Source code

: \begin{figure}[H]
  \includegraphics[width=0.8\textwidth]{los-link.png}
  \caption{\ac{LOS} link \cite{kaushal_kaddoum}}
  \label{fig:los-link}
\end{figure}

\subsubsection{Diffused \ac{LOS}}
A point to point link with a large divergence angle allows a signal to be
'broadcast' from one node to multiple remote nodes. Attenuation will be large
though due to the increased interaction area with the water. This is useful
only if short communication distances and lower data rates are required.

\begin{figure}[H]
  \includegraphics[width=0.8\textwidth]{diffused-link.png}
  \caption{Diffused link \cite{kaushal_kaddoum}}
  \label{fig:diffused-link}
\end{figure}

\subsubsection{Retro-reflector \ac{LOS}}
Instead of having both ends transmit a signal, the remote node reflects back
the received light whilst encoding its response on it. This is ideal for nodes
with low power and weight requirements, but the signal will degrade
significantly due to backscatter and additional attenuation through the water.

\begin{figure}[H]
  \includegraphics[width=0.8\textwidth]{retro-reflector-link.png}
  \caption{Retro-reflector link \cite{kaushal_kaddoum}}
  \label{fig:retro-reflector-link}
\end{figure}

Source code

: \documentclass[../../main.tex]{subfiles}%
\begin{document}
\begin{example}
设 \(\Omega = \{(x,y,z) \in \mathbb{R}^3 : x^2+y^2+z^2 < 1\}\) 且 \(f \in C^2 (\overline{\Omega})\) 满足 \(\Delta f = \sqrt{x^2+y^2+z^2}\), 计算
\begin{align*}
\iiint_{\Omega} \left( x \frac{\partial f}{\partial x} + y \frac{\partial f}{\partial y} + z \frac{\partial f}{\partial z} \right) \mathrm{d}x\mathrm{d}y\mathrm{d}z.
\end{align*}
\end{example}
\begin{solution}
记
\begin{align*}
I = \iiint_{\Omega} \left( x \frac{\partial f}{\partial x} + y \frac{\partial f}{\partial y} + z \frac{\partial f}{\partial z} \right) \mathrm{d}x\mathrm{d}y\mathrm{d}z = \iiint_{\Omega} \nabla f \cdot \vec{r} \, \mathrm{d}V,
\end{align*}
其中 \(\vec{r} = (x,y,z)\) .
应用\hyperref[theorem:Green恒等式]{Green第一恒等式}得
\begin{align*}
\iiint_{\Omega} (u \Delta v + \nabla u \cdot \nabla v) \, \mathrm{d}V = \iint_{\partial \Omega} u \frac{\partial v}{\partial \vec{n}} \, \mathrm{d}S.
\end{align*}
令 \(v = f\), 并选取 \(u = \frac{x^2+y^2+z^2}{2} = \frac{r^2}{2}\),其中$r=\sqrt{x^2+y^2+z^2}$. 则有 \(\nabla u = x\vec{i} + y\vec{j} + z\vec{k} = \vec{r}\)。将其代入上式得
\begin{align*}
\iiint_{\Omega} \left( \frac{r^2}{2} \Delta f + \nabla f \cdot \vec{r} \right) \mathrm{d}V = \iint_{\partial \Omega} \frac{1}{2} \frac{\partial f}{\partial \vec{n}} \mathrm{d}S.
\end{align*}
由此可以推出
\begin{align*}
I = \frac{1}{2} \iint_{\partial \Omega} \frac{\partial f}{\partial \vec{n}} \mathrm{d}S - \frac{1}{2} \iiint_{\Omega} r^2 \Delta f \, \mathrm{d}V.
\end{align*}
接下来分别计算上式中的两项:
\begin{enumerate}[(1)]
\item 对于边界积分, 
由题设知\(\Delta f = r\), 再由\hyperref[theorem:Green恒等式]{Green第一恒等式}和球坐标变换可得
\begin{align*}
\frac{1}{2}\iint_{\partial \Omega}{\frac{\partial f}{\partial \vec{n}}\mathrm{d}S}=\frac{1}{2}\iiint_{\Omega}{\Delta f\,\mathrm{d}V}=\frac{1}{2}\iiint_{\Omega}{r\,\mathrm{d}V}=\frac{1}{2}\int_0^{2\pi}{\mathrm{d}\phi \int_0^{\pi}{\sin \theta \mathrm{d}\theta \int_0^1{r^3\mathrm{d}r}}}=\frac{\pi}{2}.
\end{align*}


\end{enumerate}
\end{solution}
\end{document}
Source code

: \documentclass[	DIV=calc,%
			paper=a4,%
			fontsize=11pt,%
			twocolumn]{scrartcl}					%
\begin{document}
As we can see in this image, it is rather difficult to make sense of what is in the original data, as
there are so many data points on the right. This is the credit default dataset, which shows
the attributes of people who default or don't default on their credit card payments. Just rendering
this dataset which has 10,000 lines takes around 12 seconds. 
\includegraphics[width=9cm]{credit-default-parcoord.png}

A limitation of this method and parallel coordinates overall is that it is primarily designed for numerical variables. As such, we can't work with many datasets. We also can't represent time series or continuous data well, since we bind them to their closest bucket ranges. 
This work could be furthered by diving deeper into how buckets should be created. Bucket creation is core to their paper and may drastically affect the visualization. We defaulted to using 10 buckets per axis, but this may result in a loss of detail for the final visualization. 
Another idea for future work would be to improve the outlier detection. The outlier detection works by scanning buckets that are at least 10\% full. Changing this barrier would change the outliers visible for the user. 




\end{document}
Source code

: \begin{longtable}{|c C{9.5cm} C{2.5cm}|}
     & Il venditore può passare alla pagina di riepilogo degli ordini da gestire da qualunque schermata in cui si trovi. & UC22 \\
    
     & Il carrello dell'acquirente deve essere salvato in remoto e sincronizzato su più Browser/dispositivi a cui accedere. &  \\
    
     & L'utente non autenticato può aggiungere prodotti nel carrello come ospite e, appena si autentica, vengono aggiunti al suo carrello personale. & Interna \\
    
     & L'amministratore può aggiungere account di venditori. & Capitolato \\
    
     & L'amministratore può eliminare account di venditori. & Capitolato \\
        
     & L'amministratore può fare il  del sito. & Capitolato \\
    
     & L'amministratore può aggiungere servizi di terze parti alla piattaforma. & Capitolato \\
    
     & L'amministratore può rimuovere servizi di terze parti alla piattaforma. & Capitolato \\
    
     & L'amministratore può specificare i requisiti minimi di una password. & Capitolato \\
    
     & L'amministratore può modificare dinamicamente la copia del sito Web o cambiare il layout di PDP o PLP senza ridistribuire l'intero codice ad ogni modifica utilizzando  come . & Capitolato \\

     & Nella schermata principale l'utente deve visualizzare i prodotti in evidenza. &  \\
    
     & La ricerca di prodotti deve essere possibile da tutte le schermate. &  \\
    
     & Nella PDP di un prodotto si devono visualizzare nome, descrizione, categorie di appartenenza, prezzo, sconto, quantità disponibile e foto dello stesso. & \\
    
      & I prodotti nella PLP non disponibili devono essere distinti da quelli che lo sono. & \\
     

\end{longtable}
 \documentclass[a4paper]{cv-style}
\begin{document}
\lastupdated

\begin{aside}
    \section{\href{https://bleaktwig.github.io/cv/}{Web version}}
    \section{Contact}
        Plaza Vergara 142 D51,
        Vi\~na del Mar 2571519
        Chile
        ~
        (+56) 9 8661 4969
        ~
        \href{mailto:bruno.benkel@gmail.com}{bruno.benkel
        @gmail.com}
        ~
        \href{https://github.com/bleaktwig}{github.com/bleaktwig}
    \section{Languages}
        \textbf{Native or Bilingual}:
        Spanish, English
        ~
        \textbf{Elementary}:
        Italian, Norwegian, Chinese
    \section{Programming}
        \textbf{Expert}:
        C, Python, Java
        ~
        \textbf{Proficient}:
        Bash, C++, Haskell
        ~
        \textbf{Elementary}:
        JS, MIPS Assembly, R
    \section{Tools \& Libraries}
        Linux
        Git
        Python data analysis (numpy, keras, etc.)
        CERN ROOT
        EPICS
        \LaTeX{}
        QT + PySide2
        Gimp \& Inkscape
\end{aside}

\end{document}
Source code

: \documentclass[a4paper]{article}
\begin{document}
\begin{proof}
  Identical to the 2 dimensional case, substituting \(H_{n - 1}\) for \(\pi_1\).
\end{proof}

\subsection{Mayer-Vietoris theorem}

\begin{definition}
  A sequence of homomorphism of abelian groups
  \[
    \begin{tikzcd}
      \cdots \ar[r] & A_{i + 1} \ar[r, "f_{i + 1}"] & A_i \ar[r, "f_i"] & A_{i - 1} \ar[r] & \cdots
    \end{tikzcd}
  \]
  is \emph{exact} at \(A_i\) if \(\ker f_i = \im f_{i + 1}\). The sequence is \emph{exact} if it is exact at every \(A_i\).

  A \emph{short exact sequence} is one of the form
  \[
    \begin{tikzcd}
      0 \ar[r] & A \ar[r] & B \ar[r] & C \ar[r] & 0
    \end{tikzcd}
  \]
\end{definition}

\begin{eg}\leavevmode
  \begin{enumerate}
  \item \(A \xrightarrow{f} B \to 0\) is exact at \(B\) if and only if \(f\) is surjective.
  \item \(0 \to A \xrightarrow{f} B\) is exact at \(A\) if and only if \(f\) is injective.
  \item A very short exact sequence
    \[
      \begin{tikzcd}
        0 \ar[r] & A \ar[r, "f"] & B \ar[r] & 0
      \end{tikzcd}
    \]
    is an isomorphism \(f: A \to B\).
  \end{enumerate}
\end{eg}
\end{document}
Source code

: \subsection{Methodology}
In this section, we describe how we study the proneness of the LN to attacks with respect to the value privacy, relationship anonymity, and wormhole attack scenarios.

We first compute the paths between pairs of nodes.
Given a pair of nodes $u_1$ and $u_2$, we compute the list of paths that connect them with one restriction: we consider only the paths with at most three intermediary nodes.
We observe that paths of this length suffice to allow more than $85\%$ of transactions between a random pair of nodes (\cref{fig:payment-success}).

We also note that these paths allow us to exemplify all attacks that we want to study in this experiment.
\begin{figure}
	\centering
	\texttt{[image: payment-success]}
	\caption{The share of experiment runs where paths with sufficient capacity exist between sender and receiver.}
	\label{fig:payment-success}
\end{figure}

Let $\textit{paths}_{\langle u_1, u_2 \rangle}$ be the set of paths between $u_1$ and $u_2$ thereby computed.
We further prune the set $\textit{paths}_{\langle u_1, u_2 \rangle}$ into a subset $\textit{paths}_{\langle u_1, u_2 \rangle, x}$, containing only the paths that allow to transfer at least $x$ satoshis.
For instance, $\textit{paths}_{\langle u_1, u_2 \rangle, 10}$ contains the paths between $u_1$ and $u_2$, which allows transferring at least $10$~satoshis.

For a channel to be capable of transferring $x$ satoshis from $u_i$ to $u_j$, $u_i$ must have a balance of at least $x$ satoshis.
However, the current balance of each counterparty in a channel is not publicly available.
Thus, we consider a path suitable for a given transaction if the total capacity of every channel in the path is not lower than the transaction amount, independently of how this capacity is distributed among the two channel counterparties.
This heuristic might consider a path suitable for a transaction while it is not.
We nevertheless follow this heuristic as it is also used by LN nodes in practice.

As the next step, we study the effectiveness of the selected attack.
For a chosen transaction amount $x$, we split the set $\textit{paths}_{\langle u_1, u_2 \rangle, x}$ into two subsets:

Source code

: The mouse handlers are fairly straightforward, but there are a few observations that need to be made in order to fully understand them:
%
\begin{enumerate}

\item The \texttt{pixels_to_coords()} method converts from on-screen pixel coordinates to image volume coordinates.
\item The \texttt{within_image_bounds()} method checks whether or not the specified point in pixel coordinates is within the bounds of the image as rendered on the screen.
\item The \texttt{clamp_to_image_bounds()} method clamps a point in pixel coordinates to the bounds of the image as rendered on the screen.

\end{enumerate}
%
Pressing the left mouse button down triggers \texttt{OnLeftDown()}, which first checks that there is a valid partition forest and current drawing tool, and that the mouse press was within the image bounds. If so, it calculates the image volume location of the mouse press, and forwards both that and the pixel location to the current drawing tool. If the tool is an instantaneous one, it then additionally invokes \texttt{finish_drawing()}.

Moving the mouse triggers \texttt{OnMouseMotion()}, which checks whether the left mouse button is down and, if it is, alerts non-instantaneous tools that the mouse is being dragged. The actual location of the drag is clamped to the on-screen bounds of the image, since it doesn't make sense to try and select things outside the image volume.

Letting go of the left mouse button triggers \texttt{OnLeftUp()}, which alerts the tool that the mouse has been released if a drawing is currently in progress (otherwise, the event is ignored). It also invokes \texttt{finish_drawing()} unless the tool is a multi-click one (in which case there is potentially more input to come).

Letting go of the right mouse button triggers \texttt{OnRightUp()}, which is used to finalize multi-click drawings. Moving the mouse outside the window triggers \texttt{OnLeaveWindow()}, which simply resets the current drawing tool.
════
◆ Activity ◆
Find the string "come" in the material above, and report every line where it occurs.

◆ Solution to the problem ◆
     & L'utente non autenticato può aggiungere prodotti nel carrello come ospite e, appena si autentica, vengono aggiunti al suo carrello personale. & Interna \\
     & L'amministratore può modificare dinamicamente la copia del sito Web o cambiare il layout di PDP o PLP senza ridistribuire l'intero codice ad ogni modifica utilizzando  come . & Capitolato \\
Letting go of the left mouse button triggers \texttt{OnLeftUp()}, which alerts the tool that the mouse has been released if a drawing is currently in progress (otherwise, the event is ignored). It also invokes \texttt{finish_drawing()} unless the tool is a multi-click one (in which case there is potentially more input to come).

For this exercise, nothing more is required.